═════ RECORD SET ═════
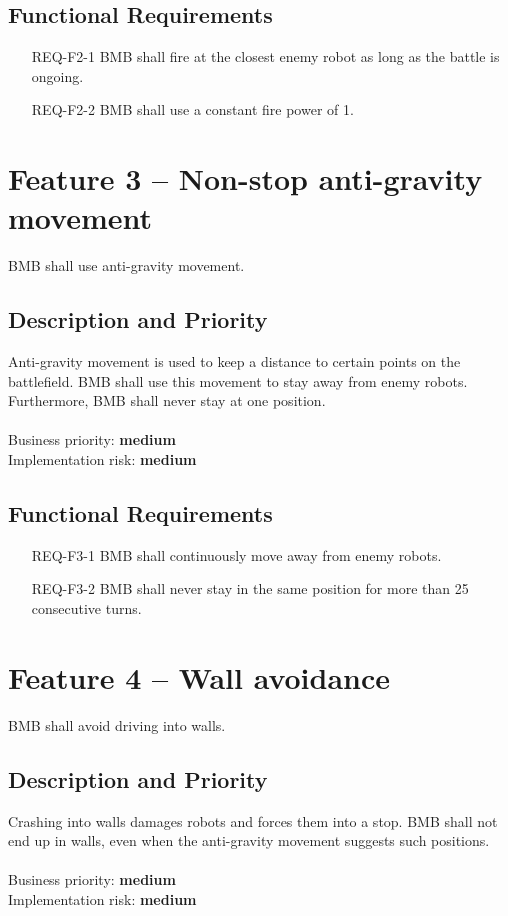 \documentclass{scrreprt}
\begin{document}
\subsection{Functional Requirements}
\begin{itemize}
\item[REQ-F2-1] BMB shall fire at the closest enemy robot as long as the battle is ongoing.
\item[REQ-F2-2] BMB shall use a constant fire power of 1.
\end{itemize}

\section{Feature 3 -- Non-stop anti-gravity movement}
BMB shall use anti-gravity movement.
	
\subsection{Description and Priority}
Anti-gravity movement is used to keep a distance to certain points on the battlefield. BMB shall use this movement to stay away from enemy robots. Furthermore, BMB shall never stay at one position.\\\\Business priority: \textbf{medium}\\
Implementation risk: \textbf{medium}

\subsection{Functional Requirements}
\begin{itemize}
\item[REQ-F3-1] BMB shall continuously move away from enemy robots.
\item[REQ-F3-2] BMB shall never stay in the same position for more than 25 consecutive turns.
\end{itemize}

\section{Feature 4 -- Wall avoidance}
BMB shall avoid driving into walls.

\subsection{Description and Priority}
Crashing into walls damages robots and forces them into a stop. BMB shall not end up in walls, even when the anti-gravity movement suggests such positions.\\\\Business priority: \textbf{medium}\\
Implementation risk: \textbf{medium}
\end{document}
═════
▶ [ACTIVITY]: Copy out all lines above that include the string "stay".

▶ [SOLVED PROBLEM]:
Anti-gravity movement is used to keep a distance to certain points on the battlefield. BMB shall use this movement to stay away from enemy robots. Furthermore, BMB shall never stay at one position.\\\\Business priority: \textbf{medium}\\
\item[REQ-F3-2] BMB shall never stay in the same position for more than 25 consecutive turns.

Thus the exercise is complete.